While the facts remain staggering, it is also true that there has been a lot of progress. Think of Barack Obama, Robert F. Smith (billionaire investor and philanthropist), or Neil de Grasse Tyson (astrophysicist and author). Seeing black people rise to such prominent roles in society would have been unimaginable even a few decades ago.  


On top of that, the recent weeks have seen real action with important symbolism and substance. Donations to causes supporting racial equality by both corporations and individuals are surging. State and local governments are taking actions to reform their police departments. The dictionary Merriam-Webster is revising its definition of racism to reflect that it “can be systemic.” The staff of the journal Science are striking to demand higher participation of black people in scientific research and academia. Sephora pledged that it would dedicate 15 percent of its shelf space to black-owned brands – many other high-end retailers followed. Companies large and small are setting demanding targets to make their staff and leadership teams more representative of the societies they serve. 


As positive action takes momentum, so does the debate intensify. One subject of debate is the violence in some protests – while there are differing views on how to counter it, there is widespread agreement that violence doesn’t help the cause of positive change for black people – and that is encouraging. A more complex debate has emerged around how to fully embrace positive change in diversity and opportunity while maintaining objectivity and avoiding a singular “good vs evil” mindset on all racial matters which undermines meritocracy, the belief in facts, and the pursuit of excellence. Research shows that diverse companies and communities are more successful – this is very encouraging, but rather the start than the end of the road.

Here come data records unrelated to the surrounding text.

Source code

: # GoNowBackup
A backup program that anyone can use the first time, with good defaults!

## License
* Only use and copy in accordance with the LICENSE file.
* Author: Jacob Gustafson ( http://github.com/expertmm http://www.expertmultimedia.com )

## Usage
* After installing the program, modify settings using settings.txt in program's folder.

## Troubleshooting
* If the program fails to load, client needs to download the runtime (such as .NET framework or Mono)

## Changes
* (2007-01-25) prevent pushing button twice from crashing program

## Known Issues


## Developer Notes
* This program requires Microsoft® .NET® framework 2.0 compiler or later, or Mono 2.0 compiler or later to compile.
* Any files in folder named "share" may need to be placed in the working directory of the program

In other words, as I wrote earlier, we have work to do. We, the teachers and students of ISL, can do a lot. And at every level.


At the individual level, we should be part of each other’s world. We should understand deeply each and every one of us in the school – and not declare victory until every one of us does not feel racially (or otherwise) discriminated.

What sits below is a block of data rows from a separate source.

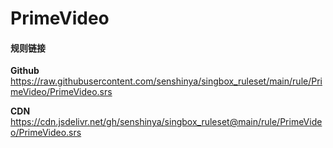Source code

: # PrimeVideo

#### 规则链接

**Github**
https://raw.githubusercontent.com/senshinya/singbox_ruleset/main/rule/PrimeVideo/PrimeVideo.srs

**CDN**
https://cdn.jsdelivr.net/gh/senshinya/singbox_ruleset@main/rule/PrimeVideo/PrimeVideo.srs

At the community level, we should be part of the action. Compared to most other countries, Swiss society appears almost perfect – but it is not entirely. We should identify where racial injustice exists close to us, immerse ourselves into the “hotspots”, and make change happen.


At the global level, we should be part of the debate. We have the fortune to not be exposed to the implications of racial tension, such as in the US. But our safe distance should not stop us from building the knowledge and awareness – both to apply it locally in the present and to be better global citizens in the future.


Let our journey to a more diverse and inclusive world begin. Here at ISL. Starting with each of us personally.



  • Pair to learn. We assign students in pairs to have conversations about their view of racism at ISL. Each student explains to the class their partner’s point of view. This protects anonymity and provokes empathy. 
  • Structured debates. Students have to argue for one side of a debate. Topics range in complexity, from the justification of violence in protests to the fairness of affirmative action.
  • Engaging presentations. They are during homeroom and cover the history of people of color, the evolution of their rights, and what the current racial inequities are. 

Local action. We find local groups providing assistance to people of color. We offer volunteer work and donate money, food, and clothes.